[Try it]
Every line in the records below that holds the word "gotten" is to be copied.

[Source information]

——

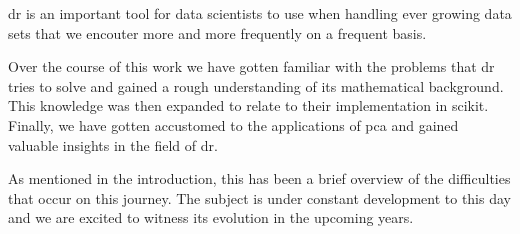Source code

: \Acrlong{dr} is an important tool for data scientists to use when handling ever growing data sets that we encouter more and more frequently on a frequent basis.
\bigskip


Over the course of this work we have gotten familiar with the problems that \gls{dr} tries to solve and gained a rough understanding of its mathematical background.
This knowledge was then expanded to relate to their implementation in \gls{scikit}.
Finally, we have gotten accustomed to the applications of \gls{pca} and gained valuable insights in the field of \acrlong{dr}.
\bigskip


As mentioned in the introduction, this has been a brief overview of the difficulties that occur on this journey.
The subject is under constant development to this day and we are excited to witness its evolution in the upcoming years.
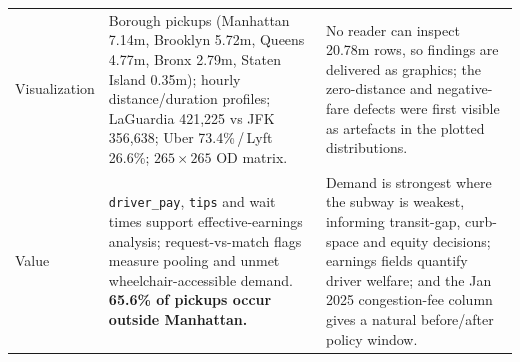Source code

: \begin{table}[htbp]
\begin{tabular}{@{}p{1.5cm}p{7.3cm}p{7.3cm}@{}}
Visualiz\-ation &
Borough pickups (Manhattan 7.14m, Brooklyn 5.72m, Queens 4.77m, Bronx 2.79m,
Staten Island 0.35m); hourly distance/duration profiles; LaGuardia 421{,}225
vs JFK 356{,}638; Uber 73.4\%\,/\,Lyft 26.6\%; $265{\times}265$ OD matrix. &
No reader can inspect 20.78m rows, so findings are delivered as graphics; the
zero-distance and negative-fare defects were first visible as artefacts in the
plotted distributions. \\
\addlinespace

Value &
\texttt{driver\_pay}, \texttt{tips} and wait times support effective-earnings
analysis; request-vs-match flags measure pooling and unmet
wheelchair-accessible demand. \textbf{65.6\% of pickups occur outside
Manhattan.} &
Demand is strongest where the subway is weakest, informing transit-gap,
curb-space and equity decisions; earnings fields quantify driver welfare; and
the Jan 2025 congestion-fee column gives a natural before/after policy
window. \\
\bottomrule
\end{tabular}
\end{table}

——

[Answer for this exercise]
Over the course of this work we have gotten familiar with the problems that \gls{dr} tries to solve and gained a rough understanding of its mathematical background.
Finally, we have gotten accustomed to the applications of \gls{pca} and gained valuable insights in the field of \acrlong{dr}.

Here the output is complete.